▶ EXERCISE BRIEF
Beginning with the line that has "#### 刘邦的过人之处", reproduce each remaining line of the data exactly, down to and including the last.

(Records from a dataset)
************

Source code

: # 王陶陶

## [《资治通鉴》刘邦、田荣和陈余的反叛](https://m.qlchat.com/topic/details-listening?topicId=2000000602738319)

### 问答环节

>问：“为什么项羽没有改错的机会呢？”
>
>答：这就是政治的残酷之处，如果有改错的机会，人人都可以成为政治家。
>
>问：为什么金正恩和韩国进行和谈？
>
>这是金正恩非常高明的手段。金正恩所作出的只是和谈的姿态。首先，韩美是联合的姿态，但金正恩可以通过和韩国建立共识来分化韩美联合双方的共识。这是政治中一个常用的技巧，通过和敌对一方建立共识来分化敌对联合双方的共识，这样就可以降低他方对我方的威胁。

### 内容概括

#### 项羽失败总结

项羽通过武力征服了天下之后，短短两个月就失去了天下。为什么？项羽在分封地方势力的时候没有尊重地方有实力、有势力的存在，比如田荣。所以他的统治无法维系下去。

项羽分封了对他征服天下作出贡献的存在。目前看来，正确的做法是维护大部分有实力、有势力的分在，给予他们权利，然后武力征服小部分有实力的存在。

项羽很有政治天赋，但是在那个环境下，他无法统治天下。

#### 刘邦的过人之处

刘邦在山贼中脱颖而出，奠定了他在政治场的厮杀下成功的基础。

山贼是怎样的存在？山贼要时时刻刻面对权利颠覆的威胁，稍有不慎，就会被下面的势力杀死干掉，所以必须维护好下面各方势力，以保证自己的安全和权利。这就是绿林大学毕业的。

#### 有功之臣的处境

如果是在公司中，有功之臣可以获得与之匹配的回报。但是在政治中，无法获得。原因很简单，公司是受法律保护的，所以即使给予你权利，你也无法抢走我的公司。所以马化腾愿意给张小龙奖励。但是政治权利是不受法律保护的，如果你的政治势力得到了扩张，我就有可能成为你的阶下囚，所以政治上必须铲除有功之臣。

************

▶ ANSWER SECTION
#### 刘邦的过人之处

刘邦在山贼中脱颖而出，奠定了他在政治场的厮杀下成功的基础。

山贼是怎样的存在？山贼要时时刻刻面对权利颠覆的威胁，稍有不慎，就会被下面的势力杀死干掉，所以必须维护好下面各方势力，以保证自己的安全和权利。这就是绿林大学毕业的。

#### 有功之臣的处境

如果是在公司中，有功之臣可以获得与之匹配的回报。但是在政治中，无法获得。原因很简单，公司是受法律保护的，所以即使给予你权利，你也无法抢走我的公司。所以马化腾愿意给张小龙奖励。但是政治权利是不受法律保护的，如果你的政治势力得到了扩张，我就有可能成为你的阶下囚，所以政治上必须铲除有功之臣。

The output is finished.